---- Given records

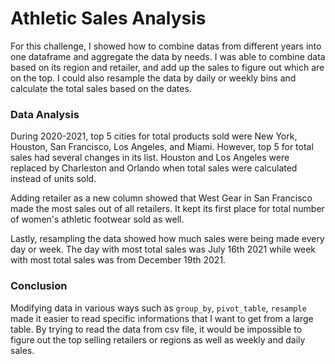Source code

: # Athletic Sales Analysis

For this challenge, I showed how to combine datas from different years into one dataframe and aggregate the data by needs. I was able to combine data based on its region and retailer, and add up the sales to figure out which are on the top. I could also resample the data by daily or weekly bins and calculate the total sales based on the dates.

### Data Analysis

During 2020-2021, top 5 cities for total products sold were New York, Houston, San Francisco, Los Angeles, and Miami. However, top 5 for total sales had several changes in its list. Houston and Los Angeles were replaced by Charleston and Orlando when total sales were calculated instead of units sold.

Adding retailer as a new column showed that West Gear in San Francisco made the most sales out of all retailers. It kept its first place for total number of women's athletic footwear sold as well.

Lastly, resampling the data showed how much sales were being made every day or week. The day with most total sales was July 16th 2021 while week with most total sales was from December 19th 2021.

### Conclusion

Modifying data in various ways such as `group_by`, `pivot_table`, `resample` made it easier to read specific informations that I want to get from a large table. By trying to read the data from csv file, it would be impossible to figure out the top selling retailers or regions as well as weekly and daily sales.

--------

Brief
Nothing but a number is wanted: report how many lines in the entries above contain the string "Analysis".

Output for this task
2